Als es einige Jahre später in der Kolonie zum Aufstand der Herero und Nama kommt und der Kaiser zur Niederschlagung den für seine Brutalität bekannten General von Trotha schickt, nutzt Hoffmann die Gelegenheit und schließt sich den Schutztruppen an – mit der Absicht, relevante „Artefakte“ zu sammeln. In „Deutsch-Südwest“ wird er dann nicht nur Zeuge des gnadenlosen Genozids an den beiden indigenen Völkern, sondern macht sich selbst auf verschiedene Weise schuldig.

„Der vermessene Mensch“ ist der erste deutsche Kinofilm, der die kolonialen Verbrechen im ehemaligen Deutsch-Südwestafrika thematisiert.

Mit dem Regisseur Lars Kraume, der sich mit preisgekrönten Arbeiten wie „Der Staat gegen Fritz Bauer“ einen Namen machte, hat er das Potenzial, eine breitenwirksame Auseinandersetzung mit einem der dunkelsten Kapitel deutscher Geschichte anzustoßen. Im Fokus der Betrachtung steht nicht nur der grausame Völkermord, sondern auch die Demütigung für die Opfer rassistischer Schädelvermessungen und die fanatische Sammelwut der Täter im Dienst der Anthropologie.
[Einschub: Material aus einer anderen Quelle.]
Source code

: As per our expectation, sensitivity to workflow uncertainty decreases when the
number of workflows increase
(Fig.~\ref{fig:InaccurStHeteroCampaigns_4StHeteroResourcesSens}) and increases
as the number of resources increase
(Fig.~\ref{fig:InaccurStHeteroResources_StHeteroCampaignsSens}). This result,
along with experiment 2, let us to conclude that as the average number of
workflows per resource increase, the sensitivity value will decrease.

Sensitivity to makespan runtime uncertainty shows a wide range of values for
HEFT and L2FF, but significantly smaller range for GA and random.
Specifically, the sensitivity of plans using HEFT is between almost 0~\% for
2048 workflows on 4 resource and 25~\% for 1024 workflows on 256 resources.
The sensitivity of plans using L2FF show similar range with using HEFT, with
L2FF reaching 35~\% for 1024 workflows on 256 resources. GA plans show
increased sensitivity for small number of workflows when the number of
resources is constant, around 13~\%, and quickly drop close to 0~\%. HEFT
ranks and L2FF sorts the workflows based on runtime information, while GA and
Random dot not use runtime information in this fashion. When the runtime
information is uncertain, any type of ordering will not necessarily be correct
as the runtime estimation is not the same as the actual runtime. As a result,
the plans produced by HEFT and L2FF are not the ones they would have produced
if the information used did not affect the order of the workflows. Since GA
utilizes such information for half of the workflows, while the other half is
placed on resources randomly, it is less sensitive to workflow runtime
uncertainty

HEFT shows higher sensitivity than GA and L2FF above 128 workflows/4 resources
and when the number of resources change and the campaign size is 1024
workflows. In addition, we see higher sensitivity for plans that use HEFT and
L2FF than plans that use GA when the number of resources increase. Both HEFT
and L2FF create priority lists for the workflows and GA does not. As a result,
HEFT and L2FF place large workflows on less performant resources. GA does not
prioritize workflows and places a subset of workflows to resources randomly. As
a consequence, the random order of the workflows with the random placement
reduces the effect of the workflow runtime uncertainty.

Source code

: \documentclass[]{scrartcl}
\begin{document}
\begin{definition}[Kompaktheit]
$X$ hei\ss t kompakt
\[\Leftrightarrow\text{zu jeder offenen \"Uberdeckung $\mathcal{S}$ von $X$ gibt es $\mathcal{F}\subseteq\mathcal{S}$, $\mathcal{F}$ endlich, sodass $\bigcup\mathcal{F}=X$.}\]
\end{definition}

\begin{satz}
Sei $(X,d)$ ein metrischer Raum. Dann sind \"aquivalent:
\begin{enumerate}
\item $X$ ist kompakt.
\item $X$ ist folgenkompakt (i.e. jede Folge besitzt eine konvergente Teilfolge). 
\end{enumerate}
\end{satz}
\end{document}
Den Zuschauer:innen wird so die brutale Aneignung der Schädel und Artefakte, die bis heute zu Zehntausenden in den Kellern deutscher Museen lagern, visuell und somit auch emotional zugänglich gemacht. Wohl kaum eine/r, die/der  den Film gesehen hat, kann hinterher noch sagen: „Die Deutschen waren doch gar nicht so schlimm,“ – ein Satz, der immer noch viel zu oft zu hören ist.

Gleichzeitig hat „Der vermessene Mensch“ aber auch seine problematischen Seiten. Insbesondere Stimmen aus der Schwarzen Community weisen auf die Gefahr einer Retraumatisierung sowie auf die Verfestigung rassistischer Positionen durch die extremen Gewaltdarstellungen hin.

Zu Recht wird kritisiert, dass der erste reichweitenstarke Film zum Thema von einem privilegierten weißen Deutschen gemacht wurde und die Deutungshoheit der Geschehnisse somit bei den Nachfahren der Täter:innen liegt. Den Nachfahren der Opfer, aber auch Schwarzen Filmschaffenden in Deutschland blieb diese Möglichkeit trotz wiederholter Anläufe bisher verwehrt, weil die Förderung dafür fehlte. Zwar hatte gerade auch der namibische Kriminalfilm „Under the Hanging Tree“ von Perivi John Katjavivi, in dem die Kolonialgeschichte ebenfalls eine Rolle spielt, auf dem Filmfestival in Rotterdam (IFFR) Premiere. Dass dieses Werk jedoch nicht die hohe Aufmerksamkeit bekommt wie „Der vermessene Mensch“, liegt auch an einer kapitalintensiven und strukturell rassistischen Filmindustrie, in der weiße Menschen aus reichen Ländern nach wie vor die besseren Mittel zur Umsetzung und Vermarktung ihrer Ideen haben.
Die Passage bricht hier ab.